A second operation is testing if match succeeds or fails, returning a boolean. Imagine the Haskell code

cons1 :: List -> Bool
cons1 Cons 1 _ = True
cons1 _ = False

Below, I'll discuss another way to implement this, but one thing that's possible is to just have [ 1 swap <cons> ] matches?. This attempts to match the item at the top of the stack to the undone operation. If it succeeds, it returns true, otherwise it fails. Regardless of the success or failure, everything else left on the stack by the undo operation is dropped.

The only real challenge here is what to do with errors. A unification failure should be caught and returned as f, while, say, a stack underflow error should be propagated. In Factor, recover catches all exceptions indiscriminately. To have this behavior, I had to explicitly rethrow errors which weren't unification failures.

Imagine this syntax in Factor for the original Haskell sum function:

TUPLE: nil ;
TUPLE: cons hd tl ;

: sum ( list -- sum )
{ [ <nil> ] [ 0 ] }
{ [ <cons> ] [ sum + ] }
} which ;

: example ( -- num )
4 2 5 <nil> <cons> <cons> <cons> sum ;

which is the name I chose for a pattern-matching case: it chooses which of the options matches the data. It's like a Haskell case statement. For each 2array, it tries to undo the first part. If it succeeds, the associated quotation is executed. Otherwise, it moves on to the next 2array. The code it compiles to looks something like this:

: sum ( list -- sum )
[ [ <nil> ] undo 0 ] [
[ [ <cons> ] undo sum + ]
[ no-match ] recover-fail
] recover-fail ;

where recover-fail is a word which is like recover but propagates all errors which are not unification failures.

This should all generate relatively efficient code.

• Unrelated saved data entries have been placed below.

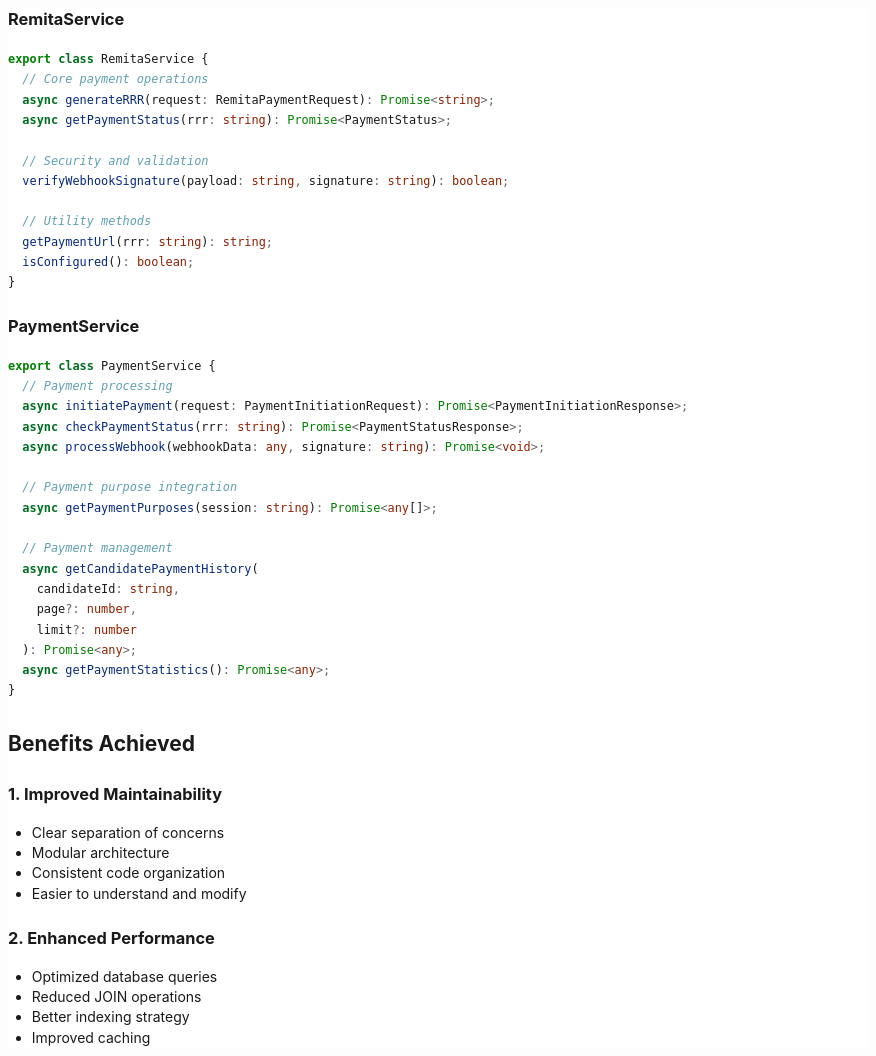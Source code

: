 ### RemitaService

```typescript
export class RemitaService {
  // Core payment operations
  async generateRRR(request: RemitaPaymentRequest): Promise<string>;
  async getPaymentStatus(rrr: string): Promise<PaymentStatus>;

  // Security and validation
  verifyWebhookSignature(payload: string, signature: string): boolean;

  // Utility methods
  getPaymentUrl(rrr: string): string;
  isConfigured(): boolean;
}
```

### PaymentService

```typescript
export class PaymentService {
  // Payment processing
  async initiatePayment(request: PaymentInitiationRequest): Promise<PaymentInitiationResponse>;
  async checkPaymentStatus(rrr: string): Promise<PaymentStatusResponse>;
  async processWebhook(webhookData: any, signature: string): Promise<void>;

  // Payment purpose integration
  async getPaymentPurposes(session: string): Promise<any[]>;

  // Payment management
  async getCandidatePaymentHistory(
    candidateId: string,
    page?: number,
    limit?: number
  ): Promise<any>;
  async getPaymentStatistics(): Promise<any>;
}
```

## Benefits Achieved

### 1. **Improved Maintainability**

- Clear separation of concerns
- Modular architecture
- Consistent code organization
- Easier to understand and modify

### 2. **Enhanced Performance**

- Optimized database queries
- Reduced JOIN operations
- Better indexing strategy
- Improved caching
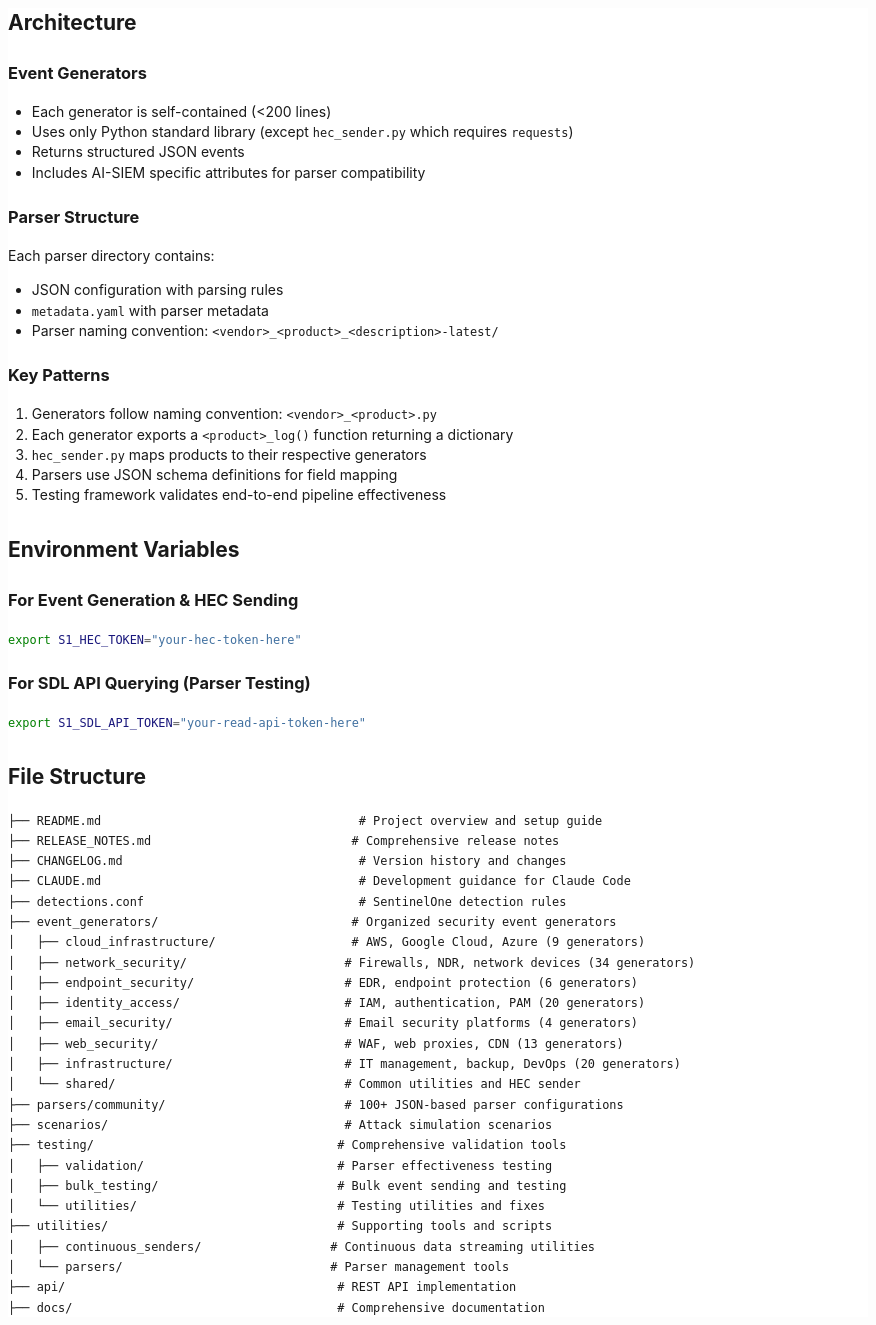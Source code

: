 ## Architecture

### Event Generators
- Each generator is self-contained (<200 lines)
- Uses only Python standard library (except `hec_sender.py` which requires `requests`)
- Returns structured JSON events
- Includes AI-SIEM specific attributes for parser compatibility

### Parser Structure
Each parser directory contains:
- JSON configuration with parsing rules
- `metadata.yaml` with parser metadata
- Parser naming convention: `<vendor>_<product>_<description>-latest/`

### Key Patterns
1. Generators follow naming convention: `<vendor>_<product>.py`
2. Each generator exports a `<product>_log()` function returning a dictionary
3. `hec_sender.py` maps products to their respective generators
4. Parsers use JSON schema definitions for field mapping
5. Testing framework validates end-to-end pipeline effectiveness

## Environment Variables

### For Event Generation & HEC Sending
```bash
export S1_HEC_TOKEN="your-hec-token-here"
```

### For SDL API Querying (Parser Testing)
```bash
export S1_SDL_API_TOKEN="your-read-api-token-here"
```

## File Structure

```
├── README.md                                    # Project overview and setup guide
├── RELEASE_NOTES.md                            # Comprehensive release notes  
├── CHANGELOG.md                                 # Version history and changes
├── CLAUDE.md                                    # Development guidance for Claude Code
├── detections.conf                              # SentinelOne detection rules
├── event_generators/                           # Organized security event generators
│   ├── cloud_infrastructure/                   # AWS, Google Cloud, Azure (9 generators)
│   ├── network_security/                      # Firewalls, NDR, network devices (34 generators)
│   ├── endpoint_security/                     # EDR, endpoint protection (6 generators)
│   ├── identity_access/                       # IAM, authentication, PAM (20 generators)
│   ├── email_security/                        # Email security platforms (4 generators)
│   ├── web_security/                          # WAF, web proxies, CDN (13 generators)
│   ├── infrastructure/                        # IT management, backup, DevOps (20 generators)
│   └── shared/                                # Common utilities and HEC sender
├── parsers/community/                         # 100+ JSON-based parser configurations
├── scenarios/                                 # Attack simulation scenarios
├── testing/                                  # Comprehensive validation tools
│   ├── validation/                           # Parser effectiveness testing
│   ├── bulk_testing/                         # Bulk event sending and testing
│   └── utilities/                            # Testing utilities and fixes
├── utilities/                                # Supporting tools and scripts
│   ├── continuous_senders/                  # Continuous data streaming utilities
│   └── parsers/                             # Parser management tools
├── api/                                      # REST API implementation
├── docs/                                     # Comprehensive documentation
```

But even if it weren't for that, I'm more glad that I got this idea written out, because it's just conceptually interesting.

The code is at extra/inverse if you want to look at it. I haven't written documentation yet.

Note: If you are a Haskeller, you were probably horribly offended by my explanations of Haskell pattern matching. For a correct description of what's going on, see this. I oversimplified and made it sound a bit more imperative than it is.

PS. The reason I say this is concatenative pattern matching is that patterns can be concatenated (backwards). For example, [ 1 swap <cons> ] undo is the same as [ <cons> ] undo [ 1 swap ] undo, which is the same as [ <cons> ] undo [ swap ] undo [ 1 ] undo. This grouping is associative. So it follows the laws of concatenative languages, as outlined by Manfred von Thun. By comparison, pattern matching along the lines of extra/match is applicative, applying constructor functions to arguments, which are constants or variables. My goal here was really more to show that concatenative pattern matching is possible rather than to build something useful.


Chris Double said...

Interesting post. How does it scale for cases that pattern matching is often used for, like analysing the AST from a parse?

For example, the matching code in this post:

Daniel Ehrenberg said...

Here's an untested translation of the first interpreter:

: eval1 ( a -- a )
{ [ <lit> ] [ ] }
{ [ <inc> ] [ eval1 1+ ] }
{ [ <isz> ] [ eval1 zero? ] }
{ [ <iff> ] [ rot eval1 ? eval1 ] }
{ [ <pair> ] [ [ eval1 ] 2apply 2array ] }
{ [ <fst> ] [ eval1 first ] }
{ [ <snd> ] [ eval1 second ] }
} which ;

To me, this is a little cleaner since you can use the regular stack idioms instead of having to refer to the local variables. Still, I like the generic word version better.

Chris Double said...

I agree, it looks very nice. Nice job!